At its annual Summit and General Meeting in the south Cariboo village of Clinton, the Cariboo Chilcotin Coast Tourism Association, presented the award to Petrus Rykes, co-manager with Tim Noble of Eagle’s Nest Resort at Anahim Lake.

The new cooperative of Eagle’s Nest, the Historic Chilcotin Lodge, and Bella Coola Grizzly Tours involves three resorts located in three completely different landscapes and ecological environments, made all the more surprising because they are so close together.

Chilcotin Lodge is located in the Chilcotin Grasslands area of the east Chilcotin, near Farwell Canyon and the junction of the Fraser and Chilcotin Rivers. Eagle's Nest Resort is located in the west Chilcotin where the plateau rises to the Coast Mountains, and Bella Coola Grizzly Tours is located at sea level in the breathtaking Bella Coola Valley. From these resorts, visitors can take excursions ranging from desert-like terrain, to glaciers and alpine lakes, and the deep glacial fjords and islands of the Central Coast .

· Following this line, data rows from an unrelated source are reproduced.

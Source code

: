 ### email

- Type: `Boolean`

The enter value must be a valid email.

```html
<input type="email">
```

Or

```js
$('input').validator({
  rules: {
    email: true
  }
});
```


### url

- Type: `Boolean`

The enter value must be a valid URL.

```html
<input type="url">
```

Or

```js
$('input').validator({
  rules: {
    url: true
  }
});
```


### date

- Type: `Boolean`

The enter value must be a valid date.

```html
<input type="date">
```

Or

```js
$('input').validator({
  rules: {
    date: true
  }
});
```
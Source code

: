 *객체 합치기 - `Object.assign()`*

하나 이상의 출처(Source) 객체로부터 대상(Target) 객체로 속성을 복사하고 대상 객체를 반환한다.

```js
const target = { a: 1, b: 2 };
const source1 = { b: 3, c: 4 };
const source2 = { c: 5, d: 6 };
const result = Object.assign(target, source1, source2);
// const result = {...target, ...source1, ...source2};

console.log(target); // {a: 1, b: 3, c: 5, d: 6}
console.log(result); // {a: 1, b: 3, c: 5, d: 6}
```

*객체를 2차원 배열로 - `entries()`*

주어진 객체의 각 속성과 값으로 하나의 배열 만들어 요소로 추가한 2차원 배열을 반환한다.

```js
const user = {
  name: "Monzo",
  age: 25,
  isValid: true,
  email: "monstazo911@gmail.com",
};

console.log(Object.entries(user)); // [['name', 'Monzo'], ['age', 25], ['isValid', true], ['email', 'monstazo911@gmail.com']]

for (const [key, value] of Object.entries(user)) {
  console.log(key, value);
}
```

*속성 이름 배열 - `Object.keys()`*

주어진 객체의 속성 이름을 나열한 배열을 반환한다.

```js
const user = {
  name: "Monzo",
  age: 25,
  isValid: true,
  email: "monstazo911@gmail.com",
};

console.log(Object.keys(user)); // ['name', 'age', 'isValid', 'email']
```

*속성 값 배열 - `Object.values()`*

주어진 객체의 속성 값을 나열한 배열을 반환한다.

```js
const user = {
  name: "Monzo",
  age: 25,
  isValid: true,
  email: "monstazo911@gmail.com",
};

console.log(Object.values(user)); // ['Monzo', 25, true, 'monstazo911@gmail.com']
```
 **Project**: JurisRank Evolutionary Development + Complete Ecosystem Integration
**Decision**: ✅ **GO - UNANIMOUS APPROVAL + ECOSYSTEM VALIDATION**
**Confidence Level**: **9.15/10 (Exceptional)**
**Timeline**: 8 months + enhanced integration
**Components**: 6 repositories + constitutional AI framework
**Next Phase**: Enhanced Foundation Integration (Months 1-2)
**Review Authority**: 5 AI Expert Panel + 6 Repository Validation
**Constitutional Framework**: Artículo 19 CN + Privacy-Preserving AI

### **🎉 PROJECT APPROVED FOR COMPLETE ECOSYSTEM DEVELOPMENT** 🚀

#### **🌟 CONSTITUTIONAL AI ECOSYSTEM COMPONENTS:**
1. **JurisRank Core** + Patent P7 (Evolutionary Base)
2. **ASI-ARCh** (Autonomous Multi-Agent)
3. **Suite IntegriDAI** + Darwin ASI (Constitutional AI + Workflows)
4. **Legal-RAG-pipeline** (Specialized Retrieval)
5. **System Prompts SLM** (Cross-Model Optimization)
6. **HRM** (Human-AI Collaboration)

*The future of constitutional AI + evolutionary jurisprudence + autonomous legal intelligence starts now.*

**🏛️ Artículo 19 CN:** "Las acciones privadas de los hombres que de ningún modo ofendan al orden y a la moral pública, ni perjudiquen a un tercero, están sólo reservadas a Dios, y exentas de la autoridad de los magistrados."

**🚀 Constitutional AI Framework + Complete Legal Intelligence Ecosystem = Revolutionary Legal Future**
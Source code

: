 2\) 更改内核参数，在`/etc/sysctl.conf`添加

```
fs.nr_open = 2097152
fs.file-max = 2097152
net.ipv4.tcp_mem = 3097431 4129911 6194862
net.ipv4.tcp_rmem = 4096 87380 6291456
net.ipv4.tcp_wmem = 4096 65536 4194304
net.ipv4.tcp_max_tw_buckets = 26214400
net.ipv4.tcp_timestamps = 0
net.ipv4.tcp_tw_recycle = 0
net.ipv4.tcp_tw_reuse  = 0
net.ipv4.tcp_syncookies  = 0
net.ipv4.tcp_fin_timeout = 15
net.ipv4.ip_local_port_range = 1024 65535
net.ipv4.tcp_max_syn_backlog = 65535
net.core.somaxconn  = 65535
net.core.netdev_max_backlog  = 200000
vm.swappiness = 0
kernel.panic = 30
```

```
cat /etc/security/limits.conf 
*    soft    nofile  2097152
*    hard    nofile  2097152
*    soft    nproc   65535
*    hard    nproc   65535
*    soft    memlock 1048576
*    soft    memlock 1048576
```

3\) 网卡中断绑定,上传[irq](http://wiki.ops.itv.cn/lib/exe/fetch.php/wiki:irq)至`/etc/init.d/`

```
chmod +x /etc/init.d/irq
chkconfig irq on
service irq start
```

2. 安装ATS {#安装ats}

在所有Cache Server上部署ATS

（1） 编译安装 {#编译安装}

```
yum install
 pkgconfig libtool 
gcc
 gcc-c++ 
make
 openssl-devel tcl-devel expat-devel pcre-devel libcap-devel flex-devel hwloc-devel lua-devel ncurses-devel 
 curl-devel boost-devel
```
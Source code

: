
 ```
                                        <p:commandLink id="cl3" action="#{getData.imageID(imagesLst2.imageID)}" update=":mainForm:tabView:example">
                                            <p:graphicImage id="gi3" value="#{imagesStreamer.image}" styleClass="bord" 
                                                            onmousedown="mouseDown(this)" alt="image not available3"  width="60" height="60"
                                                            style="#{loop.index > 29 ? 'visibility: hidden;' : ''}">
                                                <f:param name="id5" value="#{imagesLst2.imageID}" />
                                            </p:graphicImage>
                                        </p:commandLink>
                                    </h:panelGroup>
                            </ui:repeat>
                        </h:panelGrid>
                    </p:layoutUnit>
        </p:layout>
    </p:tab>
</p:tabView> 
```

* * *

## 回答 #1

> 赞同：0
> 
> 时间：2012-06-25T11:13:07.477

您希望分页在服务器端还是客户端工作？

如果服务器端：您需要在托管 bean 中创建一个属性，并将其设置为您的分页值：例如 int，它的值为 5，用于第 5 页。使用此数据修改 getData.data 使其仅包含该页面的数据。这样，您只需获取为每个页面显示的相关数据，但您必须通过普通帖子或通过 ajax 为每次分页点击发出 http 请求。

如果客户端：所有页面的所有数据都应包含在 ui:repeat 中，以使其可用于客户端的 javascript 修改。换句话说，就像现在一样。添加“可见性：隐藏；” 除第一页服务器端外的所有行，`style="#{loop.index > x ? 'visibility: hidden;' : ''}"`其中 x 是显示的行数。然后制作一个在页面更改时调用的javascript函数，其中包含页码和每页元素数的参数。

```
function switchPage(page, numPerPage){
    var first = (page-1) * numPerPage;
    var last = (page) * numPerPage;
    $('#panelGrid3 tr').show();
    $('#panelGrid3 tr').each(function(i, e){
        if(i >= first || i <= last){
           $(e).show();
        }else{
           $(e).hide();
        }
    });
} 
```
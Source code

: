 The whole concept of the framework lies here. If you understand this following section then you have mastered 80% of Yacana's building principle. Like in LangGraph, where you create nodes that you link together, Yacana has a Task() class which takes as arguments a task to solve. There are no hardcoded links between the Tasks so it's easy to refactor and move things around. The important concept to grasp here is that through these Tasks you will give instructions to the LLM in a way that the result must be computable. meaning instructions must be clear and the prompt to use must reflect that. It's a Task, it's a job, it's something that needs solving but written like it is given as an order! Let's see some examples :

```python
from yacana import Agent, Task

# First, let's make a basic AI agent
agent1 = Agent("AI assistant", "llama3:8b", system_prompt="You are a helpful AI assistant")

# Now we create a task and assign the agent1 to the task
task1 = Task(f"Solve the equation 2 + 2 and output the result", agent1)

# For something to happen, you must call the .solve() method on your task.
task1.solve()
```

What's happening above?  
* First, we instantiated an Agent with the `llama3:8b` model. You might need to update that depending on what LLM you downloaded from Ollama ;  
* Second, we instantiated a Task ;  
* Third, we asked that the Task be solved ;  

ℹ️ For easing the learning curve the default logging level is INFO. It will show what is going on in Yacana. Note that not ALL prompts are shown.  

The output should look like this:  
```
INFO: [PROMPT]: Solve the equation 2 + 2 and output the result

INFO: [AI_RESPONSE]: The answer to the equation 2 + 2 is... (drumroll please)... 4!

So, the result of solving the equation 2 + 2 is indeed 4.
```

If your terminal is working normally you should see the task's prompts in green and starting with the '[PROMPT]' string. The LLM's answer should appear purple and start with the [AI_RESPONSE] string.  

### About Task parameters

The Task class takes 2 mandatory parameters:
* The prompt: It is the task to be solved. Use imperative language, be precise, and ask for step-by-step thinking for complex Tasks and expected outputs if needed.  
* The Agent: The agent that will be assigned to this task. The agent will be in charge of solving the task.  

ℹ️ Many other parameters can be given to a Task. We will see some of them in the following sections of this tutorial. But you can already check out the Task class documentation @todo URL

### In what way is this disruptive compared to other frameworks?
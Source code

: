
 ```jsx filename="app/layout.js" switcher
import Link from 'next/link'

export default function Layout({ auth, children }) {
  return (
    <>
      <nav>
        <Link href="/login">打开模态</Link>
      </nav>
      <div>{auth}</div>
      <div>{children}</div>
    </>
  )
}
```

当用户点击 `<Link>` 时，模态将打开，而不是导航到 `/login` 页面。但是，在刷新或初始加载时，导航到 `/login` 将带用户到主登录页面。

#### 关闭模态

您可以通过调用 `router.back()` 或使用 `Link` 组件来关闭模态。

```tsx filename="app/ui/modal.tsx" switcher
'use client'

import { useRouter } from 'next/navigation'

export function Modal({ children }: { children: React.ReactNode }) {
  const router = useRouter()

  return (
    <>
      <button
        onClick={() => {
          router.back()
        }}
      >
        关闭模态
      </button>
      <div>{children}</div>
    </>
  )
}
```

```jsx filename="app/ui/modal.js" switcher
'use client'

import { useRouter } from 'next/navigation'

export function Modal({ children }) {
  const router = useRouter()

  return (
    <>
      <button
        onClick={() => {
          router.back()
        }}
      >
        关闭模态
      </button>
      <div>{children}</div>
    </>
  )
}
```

Forming a cooperative to make such experiences possible came about after years of experience dealing with travellers wanting help planning their vacations. “We decided to make it easy for them,” says Tim Noble of Eagle’s Nest Resort. Since last April, the Chilcotin Coast Experience has operated its own website (www.chilcotincoastexperience.com), which links directly to the individual resorts. Noble says that, “staying in each of them provides the ability for travellers to go out and enjoy all the highlights of the Great Bear Rainforest and the Chilcotin Ark. Working together also allows us to actively promote all the great attractions of these regions that are so unique in North America.”

The formation of the cooperative was partly in response to the decline in tourism since the 2014 cancellation of BC Ferries Route 40 and the inadequate replacement with the Connector service between Bella Coola and Port Hardy. “The ferry service decline and resulting difficulties in getting a reservation to sail from Bella Coola made it imperative that we find a way to present Highway 20 as a vacation within itself,” Noble says.

Despite the launch late in the 2016 tourist season, the coop’s website still attracted people to the region who enjoyed not only the three resorts but also took advantage of other tours, dining, rental vehicles, and many other services provided by other operators. “We do not have an exact tally,” Noble says, ”but we can say that we more than recovered our startup costs for the venture, and now look forward to promoting the region to a much wider audience in British Columbia and around the world.”